MATERIAL PROVIDED:

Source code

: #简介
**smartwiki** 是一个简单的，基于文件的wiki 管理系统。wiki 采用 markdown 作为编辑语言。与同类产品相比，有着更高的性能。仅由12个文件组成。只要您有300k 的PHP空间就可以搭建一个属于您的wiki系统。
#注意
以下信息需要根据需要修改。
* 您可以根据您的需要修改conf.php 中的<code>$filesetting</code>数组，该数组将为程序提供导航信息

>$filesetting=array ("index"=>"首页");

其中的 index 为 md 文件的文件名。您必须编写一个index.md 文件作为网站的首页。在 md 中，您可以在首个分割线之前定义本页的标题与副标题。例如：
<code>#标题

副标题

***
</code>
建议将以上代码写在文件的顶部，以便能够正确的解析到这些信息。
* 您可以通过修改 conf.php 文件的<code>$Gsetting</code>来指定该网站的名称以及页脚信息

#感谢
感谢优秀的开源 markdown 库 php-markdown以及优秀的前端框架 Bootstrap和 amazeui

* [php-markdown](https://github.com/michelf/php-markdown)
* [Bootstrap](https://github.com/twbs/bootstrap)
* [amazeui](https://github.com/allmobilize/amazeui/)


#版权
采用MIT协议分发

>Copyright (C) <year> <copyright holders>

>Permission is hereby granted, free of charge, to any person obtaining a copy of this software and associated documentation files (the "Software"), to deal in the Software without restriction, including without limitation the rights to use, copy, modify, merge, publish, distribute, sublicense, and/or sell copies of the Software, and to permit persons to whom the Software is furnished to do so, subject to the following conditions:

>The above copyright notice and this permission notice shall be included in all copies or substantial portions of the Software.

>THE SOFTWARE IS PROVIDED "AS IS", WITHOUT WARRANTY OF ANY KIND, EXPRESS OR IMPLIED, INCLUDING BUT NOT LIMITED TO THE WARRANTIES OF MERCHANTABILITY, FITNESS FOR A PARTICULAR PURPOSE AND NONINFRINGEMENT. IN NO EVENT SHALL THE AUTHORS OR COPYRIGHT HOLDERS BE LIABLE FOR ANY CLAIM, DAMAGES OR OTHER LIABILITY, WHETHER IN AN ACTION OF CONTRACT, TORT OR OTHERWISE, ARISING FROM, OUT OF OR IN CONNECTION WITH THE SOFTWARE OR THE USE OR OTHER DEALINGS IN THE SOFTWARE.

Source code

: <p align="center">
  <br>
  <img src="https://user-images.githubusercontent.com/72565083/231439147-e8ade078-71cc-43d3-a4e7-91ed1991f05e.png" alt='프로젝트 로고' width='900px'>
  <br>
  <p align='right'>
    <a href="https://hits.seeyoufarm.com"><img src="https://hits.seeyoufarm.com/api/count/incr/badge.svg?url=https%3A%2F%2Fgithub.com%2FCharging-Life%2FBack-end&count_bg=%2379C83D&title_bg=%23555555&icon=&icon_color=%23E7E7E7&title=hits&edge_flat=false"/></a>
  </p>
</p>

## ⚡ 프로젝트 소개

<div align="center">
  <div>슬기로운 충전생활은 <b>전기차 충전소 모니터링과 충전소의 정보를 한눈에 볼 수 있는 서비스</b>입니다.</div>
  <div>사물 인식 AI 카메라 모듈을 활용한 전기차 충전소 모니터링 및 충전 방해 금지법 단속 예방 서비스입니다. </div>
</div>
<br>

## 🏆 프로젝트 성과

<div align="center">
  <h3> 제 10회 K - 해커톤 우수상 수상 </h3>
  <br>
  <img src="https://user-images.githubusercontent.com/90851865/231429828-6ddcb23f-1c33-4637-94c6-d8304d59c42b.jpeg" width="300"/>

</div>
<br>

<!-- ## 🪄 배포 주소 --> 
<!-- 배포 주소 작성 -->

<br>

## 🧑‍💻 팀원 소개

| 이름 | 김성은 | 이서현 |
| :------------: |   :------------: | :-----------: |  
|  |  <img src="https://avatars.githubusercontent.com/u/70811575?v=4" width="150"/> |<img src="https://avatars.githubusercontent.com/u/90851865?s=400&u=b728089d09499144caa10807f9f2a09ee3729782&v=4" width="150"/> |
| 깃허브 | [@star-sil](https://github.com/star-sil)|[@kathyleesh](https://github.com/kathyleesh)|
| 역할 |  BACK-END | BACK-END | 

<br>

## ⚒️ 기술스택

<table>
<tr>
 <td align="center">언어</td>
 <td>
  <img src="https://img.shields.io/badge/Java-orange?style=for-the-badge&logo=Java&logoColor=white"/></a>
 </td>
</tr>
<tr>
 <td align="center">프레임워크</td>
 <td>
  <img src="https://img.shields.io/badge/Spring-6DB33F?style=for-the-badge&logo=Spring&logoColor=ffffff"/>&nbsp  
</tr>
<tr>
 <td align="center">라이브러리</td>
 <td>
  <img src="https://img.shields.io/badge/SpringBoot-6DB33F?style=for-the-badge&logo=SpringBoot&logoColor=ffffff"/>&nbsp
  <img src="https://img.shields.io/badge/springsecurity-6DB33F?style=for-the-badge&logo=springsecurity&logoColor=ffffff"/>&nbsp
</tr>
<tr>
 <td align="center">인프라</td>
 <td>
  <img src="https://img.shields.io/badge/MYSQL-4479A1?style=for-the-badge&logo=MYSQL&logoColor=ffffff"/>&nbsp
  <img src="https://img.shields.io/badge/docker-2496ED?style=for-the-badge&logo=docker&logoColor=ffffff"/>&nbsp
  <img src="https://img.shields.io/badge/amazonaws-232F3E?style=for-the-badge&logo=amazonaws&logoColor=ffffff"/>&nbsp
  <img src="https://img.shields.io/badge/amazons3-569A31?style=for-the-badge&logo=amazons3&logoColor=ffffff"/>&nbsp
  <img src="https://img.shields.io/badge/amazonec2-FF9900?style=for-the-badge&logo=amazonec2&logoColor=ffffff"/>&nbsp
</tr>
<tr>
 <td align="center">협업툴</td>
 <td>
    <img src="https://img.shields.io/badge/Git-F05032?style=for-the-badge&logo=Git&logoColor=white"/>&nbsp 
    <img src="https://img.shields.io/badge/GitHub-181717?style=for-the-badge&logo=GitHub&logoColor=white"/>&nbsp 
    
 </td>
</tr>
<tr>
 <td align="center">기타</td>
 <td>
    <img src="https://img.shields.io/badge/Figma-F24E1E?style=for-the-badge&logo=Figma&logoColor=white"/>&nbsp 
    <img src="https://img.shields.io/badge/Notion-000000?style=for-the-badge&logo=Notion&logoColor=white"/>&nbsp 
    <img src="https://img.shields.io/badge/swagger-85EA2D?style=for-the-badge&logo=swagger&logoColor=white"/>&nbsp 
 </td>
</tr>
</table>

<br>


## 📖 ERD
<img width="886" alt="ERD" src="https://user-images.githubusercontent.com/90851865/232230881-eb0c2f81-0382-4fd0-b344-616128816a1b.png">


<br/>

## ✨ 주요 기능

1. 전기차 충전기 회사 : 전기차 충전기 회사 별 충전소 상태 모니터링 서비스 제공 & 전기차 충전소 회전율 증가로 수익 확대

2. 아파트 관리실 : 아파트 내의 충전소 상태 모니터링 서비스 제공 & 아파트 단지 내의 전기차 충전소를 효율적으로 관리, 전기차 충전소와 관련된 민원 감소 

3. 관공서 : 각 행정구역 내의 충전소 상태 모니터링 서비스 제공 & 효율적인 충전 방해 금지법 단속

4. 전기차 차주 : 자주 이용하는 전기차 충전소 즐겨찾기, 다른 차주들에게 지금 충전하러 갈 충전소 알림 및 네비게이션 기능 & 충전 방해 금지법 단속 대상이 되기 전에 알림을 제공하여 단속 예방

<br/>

PROBLEM DETAILS:
If a line above holds the word "align", copy it.

SOLUTION TO THIS PROBLEM:
: <p align="center">
  <p align='right'>
<div align="center">
<div align="center">
 <td align="center">언어</td>
 <td align="center">프레임워크</td>
 <td align="center">라이브러리</td>
 <td align="center">인프라</td>
 <td align="center">협업툴</td>
 <td align="center">기타</td>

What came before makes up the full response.